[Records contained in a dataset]

━━━━━━━━━━━━━━━━━━━━━━━━━━━━━━

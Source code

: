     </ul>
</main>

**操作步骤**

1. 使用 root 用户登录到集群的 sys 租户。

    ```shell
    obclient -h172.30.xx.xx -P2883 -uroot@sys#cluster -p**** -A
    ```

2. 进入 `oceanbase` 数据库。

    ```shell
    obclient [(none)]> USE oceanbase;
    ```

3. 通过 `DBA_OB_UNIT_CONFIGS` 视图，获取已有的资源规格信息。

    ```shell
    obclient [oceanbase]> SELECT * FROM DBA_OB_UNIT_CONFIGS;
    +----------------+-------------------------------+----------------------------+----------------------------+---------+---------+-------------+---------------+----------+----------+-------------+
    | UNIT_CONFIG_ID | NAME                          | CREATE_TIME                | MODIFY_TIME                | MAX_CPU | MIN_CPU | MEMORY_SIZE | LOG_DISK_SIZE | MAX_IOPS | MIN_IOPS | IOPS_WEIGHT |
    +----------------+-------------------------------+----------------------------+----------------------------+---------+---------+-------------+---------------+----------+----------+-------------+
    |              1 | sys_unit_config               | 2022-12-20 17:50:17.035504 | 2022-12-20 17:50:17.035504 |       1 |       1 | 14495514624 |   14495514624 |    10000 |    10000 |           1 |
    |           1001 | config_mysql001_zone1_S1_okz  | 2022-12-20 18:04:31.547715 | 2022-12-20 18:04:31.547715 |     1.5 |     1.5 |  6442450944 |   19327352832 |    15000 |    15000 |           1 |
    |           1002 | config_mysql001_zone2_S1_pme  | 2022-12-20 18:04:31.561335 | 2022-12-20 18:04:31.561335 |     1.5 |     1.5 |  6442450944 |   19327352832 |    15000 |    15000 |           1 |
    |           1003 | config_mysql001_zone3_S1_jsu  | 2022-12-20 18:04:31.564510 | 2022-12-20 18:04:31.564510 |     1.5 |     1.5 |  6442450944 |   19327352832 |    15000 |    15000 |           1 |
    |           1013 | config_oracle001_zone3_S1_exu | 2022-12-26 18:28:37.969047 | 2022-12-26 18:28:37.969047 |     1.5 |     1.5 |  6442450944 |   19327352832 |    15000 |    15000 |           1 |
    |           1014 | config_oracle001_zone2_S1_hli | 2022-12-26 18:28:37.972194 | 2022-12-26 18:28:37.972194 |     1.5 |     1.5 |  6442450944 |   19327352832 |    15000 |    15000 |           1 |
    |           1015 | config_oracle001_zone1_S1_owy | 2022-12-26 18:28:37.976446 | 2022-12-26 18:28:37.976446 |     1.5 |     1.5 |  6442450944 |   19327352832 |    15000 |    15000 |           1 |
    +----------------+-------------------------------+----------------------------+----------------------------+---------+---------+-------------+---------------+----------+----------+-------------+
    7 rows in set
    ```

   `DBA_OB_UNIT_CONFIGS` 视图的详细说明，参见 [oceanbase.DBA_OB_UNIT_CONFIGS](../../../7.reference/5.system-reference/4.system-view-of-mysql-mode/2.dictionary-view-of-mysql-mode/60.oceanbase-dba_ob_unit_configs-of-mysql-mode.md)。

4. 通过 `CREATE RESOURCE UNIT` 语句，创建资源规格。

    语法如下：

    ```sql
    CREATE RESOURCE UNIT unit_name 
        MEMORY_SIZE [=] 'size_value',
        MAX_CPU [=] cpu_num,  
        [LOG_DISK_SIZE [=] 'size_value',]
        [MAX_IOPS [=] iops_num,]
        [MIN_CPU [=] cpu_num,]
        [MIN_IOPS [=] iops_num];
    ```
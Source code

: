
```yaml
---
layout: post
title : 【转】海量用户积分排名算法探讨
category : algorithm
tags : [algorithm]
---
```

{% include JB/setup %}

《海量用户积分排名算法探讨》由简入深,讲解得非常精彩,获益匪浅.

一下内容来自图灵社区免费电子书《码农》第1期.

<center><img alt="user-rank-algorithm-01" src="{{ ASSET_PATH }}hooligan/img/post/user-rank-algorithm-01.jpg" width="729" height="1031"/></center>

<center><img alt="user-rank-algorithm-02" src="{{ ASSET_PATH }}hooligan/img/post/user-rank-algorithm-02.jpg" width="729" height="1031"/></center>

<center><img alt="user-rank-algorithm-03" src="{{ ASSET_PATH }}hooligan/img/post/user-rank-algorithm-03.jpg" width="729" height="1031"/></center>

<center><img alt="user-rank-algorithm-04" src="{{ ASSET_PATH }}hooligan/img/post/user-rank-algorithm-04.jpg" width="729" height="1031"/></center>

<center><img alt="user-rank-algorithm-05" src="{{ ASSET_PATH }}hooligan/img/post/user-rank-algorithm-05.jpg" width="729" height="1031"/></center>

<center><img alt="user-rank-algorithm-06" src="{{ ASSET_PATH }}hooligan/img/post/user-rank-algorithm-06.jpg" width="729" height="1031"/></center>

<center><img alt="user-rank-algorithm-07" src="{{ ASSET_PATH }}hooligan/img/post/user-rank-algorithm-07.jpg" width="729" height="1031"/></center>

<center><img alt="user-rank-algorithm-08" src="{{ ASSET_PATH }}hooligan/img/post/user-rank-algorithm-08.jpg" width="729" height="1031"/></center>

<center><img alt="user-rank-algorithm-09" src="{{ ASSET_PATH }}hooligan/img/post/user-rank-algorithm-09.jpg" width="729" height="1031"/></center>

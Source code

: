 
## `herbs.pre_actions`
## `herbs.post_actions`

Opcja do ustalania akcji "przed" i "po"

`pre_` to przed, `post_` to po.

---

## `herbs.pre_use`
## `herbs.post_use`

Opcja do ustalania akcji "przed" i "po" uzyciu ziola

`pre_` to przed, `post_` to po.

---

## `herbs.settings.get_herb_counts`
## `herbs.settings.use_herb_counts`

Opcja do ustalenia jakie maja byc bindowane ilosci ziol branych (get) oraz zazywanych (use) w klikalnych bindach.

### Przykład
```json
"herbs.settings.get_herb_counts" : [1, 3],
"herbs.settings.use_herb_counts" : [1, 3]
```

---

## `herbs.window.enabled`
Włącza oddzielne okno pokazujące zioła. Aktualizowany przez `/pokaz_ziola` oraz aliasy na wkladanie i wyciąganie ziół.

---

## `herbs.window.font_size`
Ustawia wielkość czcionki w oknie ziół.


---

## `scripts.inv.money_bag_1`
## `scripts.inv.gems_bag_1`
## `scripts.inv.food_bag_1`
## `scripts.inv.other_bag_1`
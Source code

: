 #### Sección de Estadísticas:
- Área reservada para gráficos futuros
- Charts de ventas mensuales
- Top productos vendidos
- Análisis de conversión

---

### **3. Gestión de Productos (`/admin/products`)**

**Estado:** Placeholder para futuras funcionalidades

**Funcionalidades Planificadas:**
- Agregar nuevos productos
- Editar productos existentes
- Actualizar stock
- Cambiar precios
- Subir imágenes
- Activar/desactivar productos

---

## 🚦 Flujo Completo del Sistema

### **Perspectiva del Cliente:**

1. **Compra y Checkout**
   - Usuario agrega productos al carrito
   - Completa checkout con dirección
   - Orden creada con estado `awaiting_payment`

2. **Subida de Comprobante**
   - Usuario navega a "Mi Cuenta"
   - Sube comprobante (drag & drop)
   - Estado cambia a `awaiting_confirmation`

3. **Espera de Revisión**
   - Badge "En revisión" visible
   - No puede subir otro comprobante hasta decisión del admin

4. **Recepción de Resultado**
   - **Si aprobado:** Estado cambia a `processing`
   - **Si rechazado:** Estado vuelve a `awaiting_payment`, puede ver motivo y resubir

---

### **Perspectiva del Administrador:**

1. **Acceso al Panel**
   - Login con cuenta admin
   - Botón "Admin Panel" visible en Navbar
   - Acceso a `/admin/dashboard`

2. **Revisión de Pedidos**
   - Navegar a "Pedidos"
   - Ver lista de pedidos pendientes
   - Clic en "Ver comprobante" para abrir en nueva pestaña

━━━━━━━━━━━━━━━━━━━━━━━━━━━━━━

• ABOUT THIS EXERCISE: Looking at the data, how many lines hold the string "herbs"? Reply with the number alone.

• EXERCISE OUTPUT: 10